Implementation and Monitoring:

  • Implements a plan that is based on the assessment. Skillfully negotiates and coordinates care based on the plan developed.
  • Identifies and coordinates resources to ensure success of the plan.
  • Works within the plan network as possible. Refers to only those providers that are familiar or researched to ensure high quality (either through personal knowledge/experience, onsite inspections, conversations with providers, review of accreditations and credentials, networking with other case managers, review of outcomes, statistics, payer, and patient satisfaction).
  • Monitors the provision of the coordinated plan.
  • Reviews the care plan for compliance with standards of care and coordinates physician review when needed of procedures, medications, and care plans to ensure that services are medically necessary and consistent with care standards and health plan language.
  • Appropriately communicates the outcome of medical necessity reviews per policy.

Evaluation

  • Evaluates plan on a regular basis to determine effectiveness, patient satisfaction, provider comfort, payer satisfaction, if the plan is meeting the needs of all involved parties (but most particularly-the patient's needs) cost effectiveness, patient compliance with treatment, and the impact on the patient's quality of life.
  • Determines if revisions are required due to changes in medical condition, family status, insurance coverage, etc.
  • Maintains availability and willingness to revise the plan as needed.
  • Continues involvement as active, effective case manager.

Other Skills

  • Maintains well-organized, objective, factual, clear, and concise documentation that reflects what was done on the cases and why it was done, adhering to policies regarding timeliness. Documentation of the plan must include who, what, where, when why and costs. Teaching of the patient and family is documented.
  • Performs as a patient advocate, in an ethical manner at all times, incorporating case management concepts and following industry standards and guidelines.
  • Becomes involved in the case management process as early as possible following the onset or diagnosis and maintains involvement throughout the course of the illness or injury (not just episodically), managing a case along the entire spectrum of care (home care, acute care hospital, subacute, rehabilitation, etc.), coordinating cost effective plans that provide quality and continuity of care while eliminating duplication of services and wasted benefit dollars.
  • Demonstrates effective communication skills, both written and verbal, with all members of the treatment (physicians, providers, patients, families, significant others), employer, and payer team.
  • Adheres to the Quality Assurance standards of the unit at a minimum of 85% of the time.

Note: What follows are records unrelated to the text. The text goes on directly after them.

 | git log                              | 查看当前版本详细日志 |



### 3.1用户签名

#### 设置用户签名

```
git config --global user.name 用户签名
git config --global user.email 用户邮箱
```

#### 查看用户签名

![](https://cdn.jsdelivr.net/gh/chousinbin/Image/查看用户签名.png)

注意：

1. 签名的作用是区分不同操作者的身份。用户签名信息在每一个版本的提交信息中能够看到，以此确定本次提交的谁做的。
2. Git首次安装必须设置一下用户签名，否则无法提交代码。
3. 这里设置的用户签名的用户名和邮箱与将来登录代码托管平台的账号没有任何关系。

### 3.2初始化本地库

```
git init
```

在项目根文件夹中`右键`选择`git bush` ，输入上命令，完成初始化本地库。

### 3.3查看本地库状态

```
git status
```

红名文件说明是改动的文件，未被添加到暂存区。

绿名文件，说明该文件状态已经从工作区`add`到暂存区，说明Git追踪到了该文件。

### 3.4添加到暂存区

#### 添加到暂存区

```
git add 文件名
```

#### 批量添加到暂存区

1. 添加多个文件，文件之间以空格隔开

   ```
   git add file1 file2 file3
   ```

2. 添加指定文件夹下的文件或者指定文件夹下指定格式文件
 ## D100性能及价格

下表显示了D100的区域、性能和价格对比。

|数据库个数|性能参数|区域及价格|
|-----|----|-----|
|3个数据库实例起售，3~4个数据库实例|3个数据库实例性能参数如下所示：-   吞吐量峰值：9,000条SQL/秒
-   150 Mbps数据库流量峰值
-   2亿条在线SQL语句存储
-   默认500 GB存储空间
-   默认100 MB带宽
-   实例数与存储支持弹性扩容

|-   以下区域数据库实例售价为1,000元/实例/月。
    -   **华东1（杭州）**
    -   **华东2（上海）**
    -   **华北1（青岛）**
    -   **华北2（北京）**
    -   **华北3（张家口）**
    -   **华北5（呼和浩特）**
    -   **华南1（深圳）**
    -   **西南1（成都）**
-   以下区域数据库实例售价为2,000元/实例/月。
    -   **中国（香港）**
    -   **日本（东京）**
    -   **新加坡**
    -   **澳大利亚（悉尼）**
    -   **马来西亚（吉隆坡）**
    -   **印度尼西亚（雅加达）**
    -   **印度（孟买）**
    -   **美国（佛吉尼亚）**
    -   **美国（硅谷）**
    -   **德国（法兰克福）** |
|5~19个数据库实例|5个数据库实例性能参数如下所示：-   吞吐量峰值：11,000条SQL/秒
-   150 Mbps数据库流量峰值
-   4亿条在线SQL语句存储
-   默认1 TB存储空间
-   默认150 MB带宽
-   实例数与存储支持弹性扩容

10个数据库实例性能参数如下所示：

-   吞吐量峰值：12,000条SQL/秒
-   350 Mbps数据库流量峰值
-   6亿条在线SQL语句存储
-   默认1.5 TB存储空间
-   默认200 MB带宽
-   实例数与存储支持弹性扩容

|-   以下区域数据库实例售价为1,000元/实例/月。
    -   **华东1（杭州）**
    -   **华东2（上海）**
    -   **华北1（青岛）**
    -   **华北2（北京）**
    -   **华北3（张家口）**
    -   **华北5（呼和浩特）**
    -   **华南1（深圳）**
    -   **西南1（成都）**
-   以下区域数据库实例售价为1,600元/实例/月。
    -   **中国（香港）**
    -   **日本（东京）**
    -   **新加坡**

Education and Experience Required

1. Active, unrestricted RN license in the state(s) of practice - Multi State license required.

2. Current certified case manager (CCM) credential preferred.

3. A minimum of three (3) years of clinical experience in maternity telephonic case management, facility case management or nurse navigator experience. Preferred clinical experience in bedside maternity nursing environment.

4. Ability to multi-task including navigation of multiple systems, multiple monitors, and have a conversation via telephone simultaneously.

5. Excellent time management and organizational skills, with the ability to maintain flexibility and work independently.

Other Duties

Please note this job description is not designed to cover or contain a comprehensive listing of activities, duties or responsibilities that are required of the employee for this job. Duties, responsibilities, and activities may change at any time with or without notice.

Equal Employment Opportunity Policy Statement

Lucent Health Solutions, Inc. is an Equal Opportunity Employer.